QueryObjectModel qom = qomBuilder.createQOM();
QueryResultWrapper res = (QueryResultWrapper) qom.execute();

From the result object, you can then retrieve the facet values for each facet, like this (the example is simply printing the facet values into the output console):

field = res.getFacetField("eventsType");
for (FacetField.Count count : field.getValues().iterator()) {
  System.out.println(count.getName() + ": " + count.getCount());
  }

In order to apply a facet value as a filter to narrow down a query you have to use count.getFilterQuery() within a rep:filter() function constraint, like this (for multiple filters you simply add more with calling more andConstraint methods):

QOMBuilder qomBuilderForDrilldown = new QOMBuilder(factory, session.getValueFactory());

qomBuilderForDrilldown.setSource(factory.selector("jnt:event", "event"));
qomBuilderForDrilldown.andConstraint(factory.descendantNode("event", "/sites/jcrFacetTest"));

qomBuilderForDrilldown.getColumns().add(factory.column("event", "startDate", "rep:facet(facet.mincount=1&date.start=2000-01-01T00:00:00Z&date.end=2000-03-01T00:00:00Z&date.gap=+1MONTH&key=2)"))

qomBuilderForDrilldown.andConstraint(factory.fullTextSearch("event", "rep:filter("
             + Text.escapeIllegalJcrChars(count.getFilterQuery()) + ")",
             factory.literal(session.getValueFactory().createValue("eventsType"))));

QueryObjectModel qomForDrilldown = qomBuilderForDrilldown.createQOM();
QueryResultWrapper drilldownRes = (QueryResultWrapper) qomForDrilldown.execute();

In web applications, there will obviously be an interaction step in between where the user will choose a facet value. This means that the filter-query either needs to be passed to the client and back, or you find some caching solution (e.g. in the session). Jahia's facet component passes the filter-query to the browser by encoding it, which reduces its size and hides the real names of the fields used in the Lucene index from the end-user. The encoding is done with org.jahia.utils.Url.encodeUrlParam and the decoding with org.jahia.utils.Url.decodeUrlParam.

Using the JSP tags

For displaying the facets and facet values with the right labels and to create the URLs (with the mentioned encodings) to drilldown facet values, and to display the currently applied facet values to the query and to create the right URL to remove an applied facet, Jahia provides convenient JSP tags and functions, which you will find in the Jahia taglib documentation.

Facet module and components

Jahia provides a facet module, with a Facets list and a Site Tag cloud component, which makes use of the faceting support in the backend. With this, an integrator can create templates with faceting support in next to no time.

Facets list

This component can be found under Site components>Facets list.

If, for instance, you want to add a Facets list on the News template, simply open the Studio, select your template-set and then navigate to the news template in the left side-panel. Find the Site components>Facets list component and drag and drop it to the right column area. In the popup, click on Save.

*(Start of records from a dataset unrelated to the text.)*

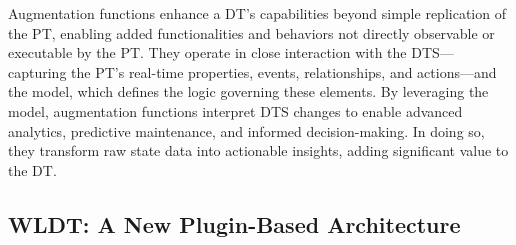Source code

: Augmentation functions enhance a DT’s capabilities beyond simple replication of the PT, enabling added functionalities and behaviors not directly observable or executable by the PT. They operate in close interaction with the DTS—capturing the PT’s real-time properties, events, relationships, and actions—and the model, which defines the logic governing these elements. By leveraging the model, augmentation functions interpret DTS changes to enable advanced analytics, predictive maintenance, and informed decision-making. In doing so, they transform raw state data into actionable insights, adding significant value to the DT.





\subsection{WLDT: A New Plugin-Based Architecture} 
\label{sec:wldt-architecture}


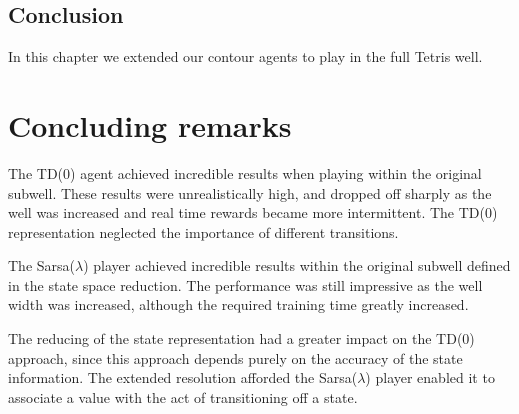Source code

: \documentclass{rucsthesis}
\begin{document}
\section{Conclusion}

In this chapter we extended our contour agents to play in the full Tetris well.

\chapter{Concluding remarks}

The TD(0) agent achieved incredible results when playing within the original subwell. These results were unrealistically high, and dropped off sharply as the well was increased and real time rewards became more intermittent. The TD(0) representation neglected the importance of different transitions.

The Sarsa($\lambda$) player achieved incredible results within the original subwell defined in the state space reduction. The performance was still impressive as the well width was increased, although the required training time greatly increased.

The reducing of the state representation had a greater impact on the TD(0) approach, since this approach depends purely on the accuracy of the state information. The extended resolution afforded the Sarsa($\lambda$) player enabled it to associate a value with the act of transitioning off a state. 


\end{document}
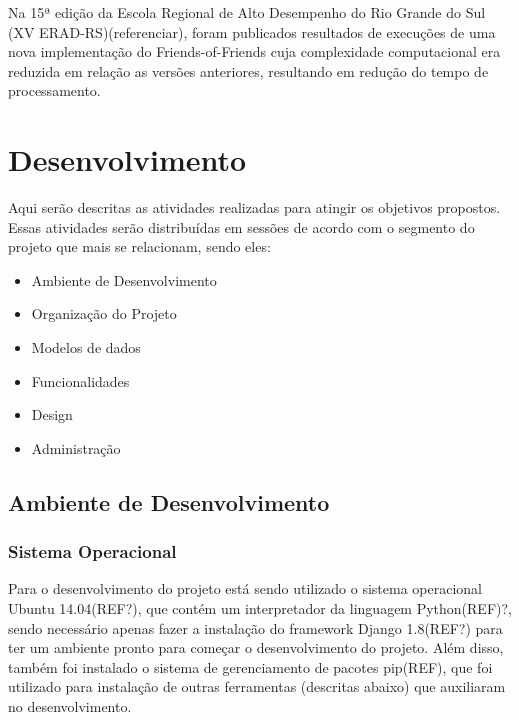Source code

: \documentclass[tg]{mdtufsm}
\begin{document}
Na 15ª edição da Escola Regional de Alto Desempenho do Rio Grande do Sul (XV ERAD-RS)(referenciar), foram publicados resultados de execuções de uma nova implementação do Friends-of-Friends\cite{friends} cuja complexidade computacional era reduzida em relação as versões anteriores, resultando em redução do tempo de processamento.



\chapter{Desenvolvimento}

Aqui serão descritas as atividades realizadas para atingir os objetivos propostos. Essas atividades serão distribuídas em sessões de acordo com o segmento do projeto que mais se relacionam, sendo eles:

\begin{itemize}
	\item Ambiente de Desenvolvimento
	\item Organização do Projeto
	\item Modelos de dados
	\item Funcionalidades
	\item Design
	\item Administração
\end{itemize}

\section{Ambiente de Desenvolvimento}

\subsection{Sistema Operacional}

Para o desenvolvimento do projeto está sendo utilizado o sistema operacional Ubuntu 14.04(REF?), que contém um interpretador da linguagem Python(REF)?, sendo necessário apenas fazer a instalação do framework Django 1.8(REF?) para ter um ambiente pronto para começar o desenvolvimento do projeto. Além disso, também foi instalado o sistema de gerenciamento de pacotes pip(REF), que foi utilizado para instalação de outras ferramentas (descritas abaixo) que auxiliaram no desenvolvimento.
\end{document}
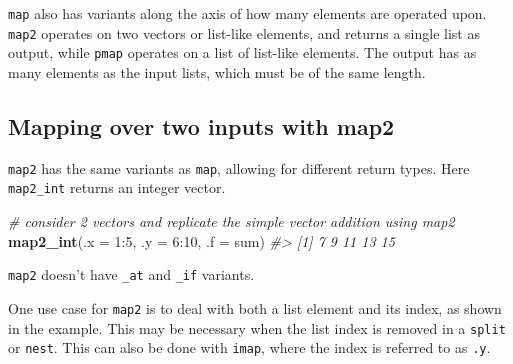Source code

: \documentclass[]{book}
\newenvironment{Shaded}{}{}
\newcommand{\CommentTok}[1]{\textcolor[rgb]{0.38,0.63,0.69}{\textit{#1}}}
\newcommand{\ControlFlowTok}[1]{\textcolor[rgb]{0.00,0.44,0.13}{\textbf{#1}}}
\newcommand{\DataTypeTok}[1]{\textcolor[rgb]{0.56,0.13,0.00}{#1}}
\newcommand{\DecValTok}[1]{\textcolor[rgb]{0.25,0.63,0.44}{#1}}
\newcommand{\KeywordTok}[1]{\textcolor[rgb]{0.00,0.44,0.13}{\textbf{#1}}}
\newcommand{\NormalTok}[1]{#1}
\newcommand{\OperatorTok}[1]{\textcolor[rgb]{0.40,0.40,0.40}{#1}}
\newcommand{\StringTok}[1]{\textcolor[rgb]{0.25,0.44,0.63}{#1}}
\begin{document}
\texttt{map} also has variants along the axis of how many elements are operated upon. \texttt{map2} operates on two vectors or list-like elements, and returns a single list as output, while \texttt{pmap} operates on a list of list-like elements.
The output has as many elements as the input lists, which must be of the same length.

\hypertarget{mapping-over-two-inputs-with-map2}{%
\subsection{Mapping over two inputs with map2}\label{mapping-over-two-inputs-with-map2}}

\texttt{map2} has the same variants as \texttt{map}, allowing for different return types.
Here \texttt{map2\_int} returns an integer vector.

\begin{Shaded}
\begin{Highlighting}[]
\CommentTok{# consider 2 vectors and replicate the simple vector addition using map2}
\KeywordTok{map2_int}\NormalTok{(}\DataTypeTok{.x =} \DecValTok{1}\OperatorTok{:}\DecValTok{5}\NormalTok{, }
         \DataTypeTok{.y =} \DecValTok{6}\OperatorTok{:}\DecValTok{10}\NormalTok{,}
         \DataTypeTok{.f =}\NormalTok{ sum)}
\CommentTok{#> [1]  7  9 11 13 15}
\end{Highlighting}
\end{Shaded}

\texttt{map2} doesn't have \texttt{\_at} and \texttt{\_if} variants.

One use case for \texttt{map2} is to deal with both a list element and its index, as shown in the example. This may be necessary when the list index is removed in a \texttt{split} or \texttt{nest}. This can also be done with \texttt{imap}, where the index is referred to as \texttt{.y}.

\begin{Shaded}
\end{Shaded}
\end{document}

Now you need to bind the component to the area, which displays the list or the query results. Click on the Click this to link button. Release the mouse button (no drag and drop) and move the mouse pointer (should display a chain icon) to the Maincontent area and click on the area. Now you should see the message facets - Linked to: maincontent in the component. Notice that when you drop the component in edit mode, the component will show that it is automatically bound to "main resource". But in order to make the facet component work, it should not be bound to the main resource but to the resulting list component, so you need to change the automatic bonding.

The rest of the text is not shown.